--- Task requirements ---
Where does the string "Directory" appear in the listing below? Copy every line where it does.

--- Records supplied ---
#####

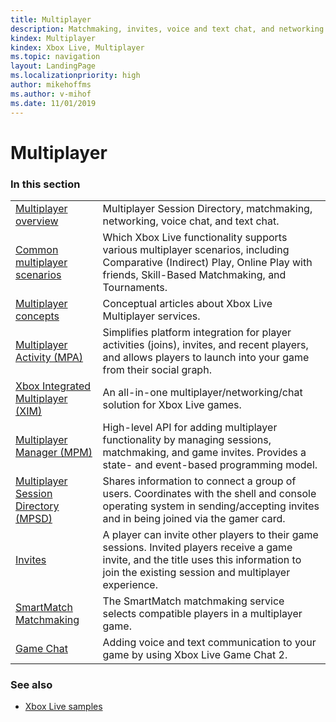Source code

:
 ```yaml
---
title: Multiplayer
description: Matchmaking, invites, voice and text chat, and networking.
kindex: Multiplayer
kindex: Xbox Live, Multiplayer
ms.topic: navigation
layout: LandingPage
ms.localizationpriority: high
author: mikehoffms
ms.author: v-mihof
ms.date: 11/01/2019
---
```


# Multiplayer


### In this section

|     |     |
| --- | --- |
| [Multiplayer overview](live-multiplayer-intro.md) | Multiplayer Session Directory, matchmaking, networking, voice chat, and text chat. |
| [Common multiplayer scenarios](live-common-multiplayer-scenarios.md) | Which Xbox Live functionality supports various multiplayer scenarios, including Comparative (Indirect) Play, Online Play with friends, Skill-Based Matchmaking, and Tournaments. |
| [Multiplayer concepts](concepts/live-multiplayer-concepts-nav.md) | Conceptual articles about Xbox Live Multiplayer services. |
| [Multiplayer Activity (MPA)](mpa/live-mpa-nav.md) | Simplifies platform integration for player activities (joins), invites, and recent players, and allows players to launch into your game from their social graph. |
| [Xbox Integrated Multiplayer (XIM)](xim/live-xim-nav.md) | An all-in-one multiplayer/networking/chat solution for Xbox Live games. |
| [Multiplayer Manager (MPM)](mpm/live-multiplayer-manager-nav.md) | High-level API for adding multiplayer functionality by managing sessions, matchmaking, and game invites. Provides a state- and event-based programming model. |
| [Multiplayer Session Directory (MPSD)](mpsd/live-mpsd-nav.md) | Shares information to connect a group of users. Coordinates with the shell and console operating system in sending/accepting invites and in being joined via the gamer card. |
| [Invites](invites/live-invites-nav.md) | A player can invite other players to their game sessions. Invited players receive a game invite, and the title uses this information to join the existing session and multiplayer experience. |
| [SmartMatch Matchmaking](matchmaking/live-matchmaking-nav.md) | The SmartMatch matchmaking service selects compatible players in a multiplayer game. |
| [Game Chat](chat/live-chat-nav.md) | Adding voice and text communication to your game by using Xbox Live Game Chat 2. |


### See also

* [Xbox Live samples](../general/samples/live-samples.md)
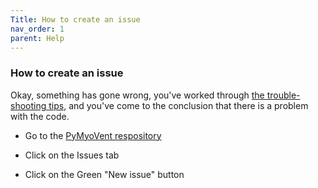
 ```yaml
---
Title: How to create an issue
nav_order: 1
parent: Help
---
```

### How to create an issue

Okay, something has gone wrong, you've worked through [the trouble-shooting tips](things-you-should-check-first.html), and you've come to the conclusion that there is a problem with the code.

+ Go to the [PyMyoVent respository](https://github.com/Campbell-Muscle-Lab/PyMyoVent)

+ Click on the Issues tab

+ Click on the Green "New issue" button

#####

--- Solved exercise ---
| [Multiplayer overview](live-multiplayer-intro.md) | Multiplayer Session Directory, matchmaking, networking, voice chat, and text chat. |
| [Multiplayer Session Directory (MPSD)](mpsd/live-mpsd-nav.md) | Shares information to connect a group of users. Coordinates with the shell and console operating system in sending/accepting invites and in being joined via the gamer card. |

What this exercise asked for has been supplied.